Чупа-Чупс — прозвище елисейского дельца-камирсанта. Привозит он на своей легковой машине, на каблуке, в Ялань, когда прослышит, что выдавали по деревням пенсию и люди, хоть и при маленьких, но при деньгах, кой-какие продукты и галантерею, торгует. «Перестану скоро я к вам ездить», — стращает он старух. «Пошто, милый?» — спрашивают те у него испуганно. «Бензин, — отвечает, — дорогой. Не выгодно». — «Да ты уж как-нибудь, уж икономно», — уговаривают его старухи. «Жулик, — говорит про него отец, — спекулянт. Цену набивает. Не выгодно бы ему было, дак уж давно сюда бы не катался. А то бензин… Бензин, и тот, поди, ворованый». — «Ты его за руку не ловил», — урезонивает отца мама. «Ну, не ловил, — говорит отец. — Дак я их знаю, навидался… Мимо доски гнилой не пробежит, прихватит. Чё и чужое, дак моё». — «На том, кто украл, один грех, — говорит мама. — А на том, кто зря подумал, сорок». — «Ну, скотский род! — сердится отец. — Опять ты за своё… Чё мне твой грех?! Х-хе, напугала. Грех — не гиря — плечи не оттянет». — «Оттянет, — говорит мама. — Ещё как оттянет… к земле пригнёт». — «Тьфу, ты! — говорит отец. — Не перемелешь… Вот уж язва».

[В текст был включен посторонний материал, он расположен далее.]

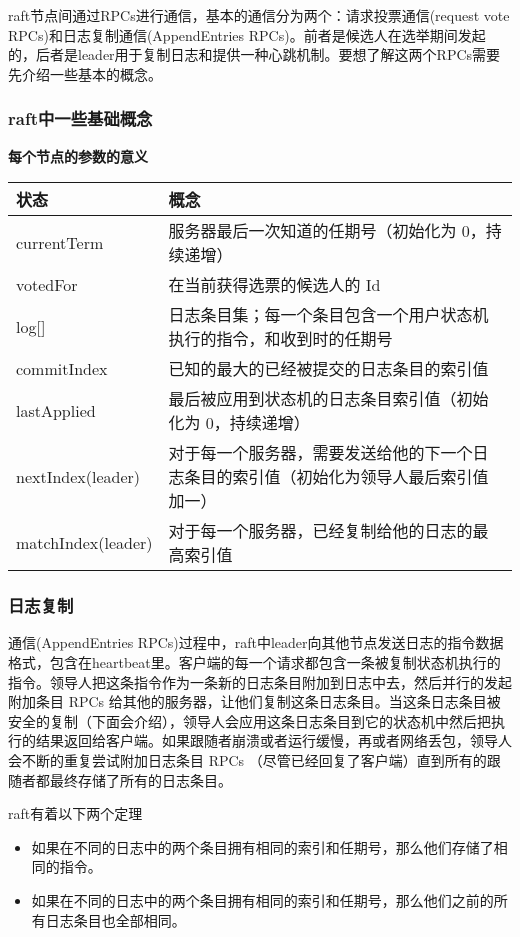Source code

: \documentclass[
]{article}
\begin{document}
raft节点间通过RPCs进行通信，基本的通信分为两个：请求投票通信(request
vote RPCs)和日志复制通信(AppendEntries
RPCs)。前者是候选人在选举期间发起的，后者是leader用于复制日志和提供一种心跳机制。要想了解这两个RPCs需要先介绍一些基本的概念。

\hypertarget{header-n43}{%
\subsubsection{raft中一些基础概念}\label{header-n43}}

\textbf{每个节点的参数的意义}

\begin{longtable}[]{@{}ll@{}}
\toprule
状态 & 概念\tabularnewline
\midrule
\endhead
currentTerm & 服务器最后一次知道的任期号（初始化为
0，持续递增）\tabularnewline
votedFor & 在当前获得选票的候选人的 Id\tabularnewline
log{[}{]} &
日志条目集；每一个条目包含一个用户状态机执行的指令，和收到时的任期号\tabularnewline
commitIndex & 已知的最大的已经被提交的日志条目的索引值\tabularnewline
lastApplied & 最后被应用到状态机的日志条目索引值（初始化为
0，持续递增）\tabularnewline
nextIndex(leader) &
对于每一个服务器，需要发送给他的下一个日志条目的索引值（初始化为领导人最后索引值加一）\tabularnewline
matchIndex(leader) &
对于每一个服务器，已经复制给他的日志的最高索引值\tabularnewline
\bottomrule
\end{longtable}

\hypertarget{header-n70}{%
\subsubsection{日志复制}\label{header-n70}}

通信(AppendEntries
RPCs)过程中，raft中leader向其他节点发送日志的指令数据格式，包含在heartbeat里。客户端的每一个请求都包含一条被复制状态机执行的指令。领导人把这条指令作为一条新的日志条目附加到日志中去，然后并行的发起附加条目
RPCs
给其他的服务器，让他们复制这条日志条目。当这条日志条目被安全的复制（下面会介绍），领导人会应用这条日志条目到它的状态机中然后把执行的结果返回给客户端。如果跟随者崩溃或者运行缓慢，再或者网络丢包，领导人会不断的重复尝试附加日志条目
RPCs
（尽管已经回复了客户端）直到所有的跟随者都最终存储了所有的日志条目。

raft有着以下两个定理

\begin{itemize}
\item
  如果在不同的日志中的两个条目拥有相同的索引和任期号，那么他们存储了相同的指令。
\item
  如果在不同的日志中的两个条目拥有相同的索引和任期号，那么他们之前的所有日志条目也全部相同。
\end{itemize}
\end{document}
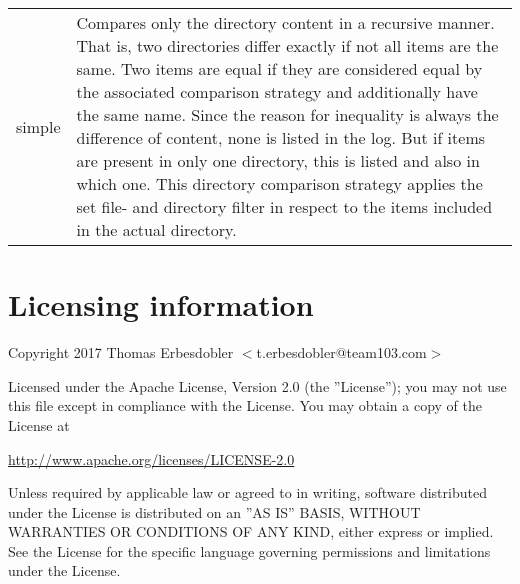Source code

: \documentclass[a4paper]{article}
\begin{document}
	\begin{tabularx}{\linewidth}{lX}
		simple & Compares only the directory content in a recursive manner. That is, two directories differ exactly if not all items are the same. Two items are equal if they are considered equal by the associated comparison strategy and additionally have the same name. Since the reason for inequality is always the difference of content, none is listed in the log. But if items are present in only one directory, this is listed and also in which one. This directory comparison strategy applies the set file- and directory filter in respect to the items included in the actual directory.
	\end{tabularx}
	
	\section{Licensing information}
	\label{sec:licensing_information}
	
	Copyright 2017 Thomas Erbesdobler $<$t.erbesdobler@team103.com$>$
	
	Licensed under the Apache License, Version 2.0 (the ''License'');
	you may not use this file except in compliance with the License.
	You may obtain a copy of the License at
	
	\begin{center}
		\url{http://www.apache.org/licenses/LICENSE-2.0}
	\end{center}
	
	Unless required by applicable law or agreed to in writing, software
	distributed under the License is distributed on an ''AS IS'' BASIS,
	WITHOUT WARRANTIES OR CONDITIONS OF ANY KIND, either express or implied.
	See the License for the specific language governing permissions and
	limitations under the License.
	
\end{document}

Ушла мама в магазин. Побрякал отец рукомойником — долго брякал — тщательно умылся — любит, говорит про него мама, как утка, полоскаться, после утопал, сотрясая стёкла в окнах, к себе в берлогу, завалился там, слышно, на лежбище своё листвяжным кряжем — тахта под ним коротко крякнула, весь воздух из себя как будто выдохнула, жди теперь, когда вдохнёт обратно. Ну а затем уже ни звука — словно в детских яслях тихим часом. Ох, и меня бы не сморило, после завтрака-то в дрёму что-то заклонило. Солнечно в доме — как на улице. Избная пыль в лучах — как дымка сизая над горизонтом, нет сквозняка, так и висит почти бездвижная, чуть лишь колеблется, как марево. Тепло, уютно — русская печь топилась спозаранку. Душа, захваченная всплывшими вдруг из детства и давно уже забытыми, казалось, ощущениями, погружается, будто в зыбун, в то состояние — волнительно.

Брожу по дому и не знаю, чем пока заняться. Отвык уже, вдруг понимаю, жить без инструмента — без компьютера. Симптом недобрый. Освобождаться надо как-то от такой зависимости-хворобы. Включил телевизор и выключил его тут же: о пустом всё и вульгарно, с одесско-брайтонским юморком и кишинёвско-бобруйской интонацией — тошнит уже от этой местечковой эстетики и засаленного талмудическим туком мировозрения, воротит. То семь сорок, то Хатиква. Но: не любо, не слушай, а лгать не мешай.

Заварил я чай, попил крепкого — в голове загудело, а на душе унялось всё же.

Вернулась мама из магазина. Услышал её отец, вышел из своей комнаты, сел в зале на стул, с места никто который не сдвигает, возле фикуса. Расположился — как в беседке под деревом.

— Ну, чё там нового? — спрашивает; лицом напрягся — лицом слушает.

Сняла мама с себя пальто и платок пуховый серый, повесила их в шкаф. На диван в зале села.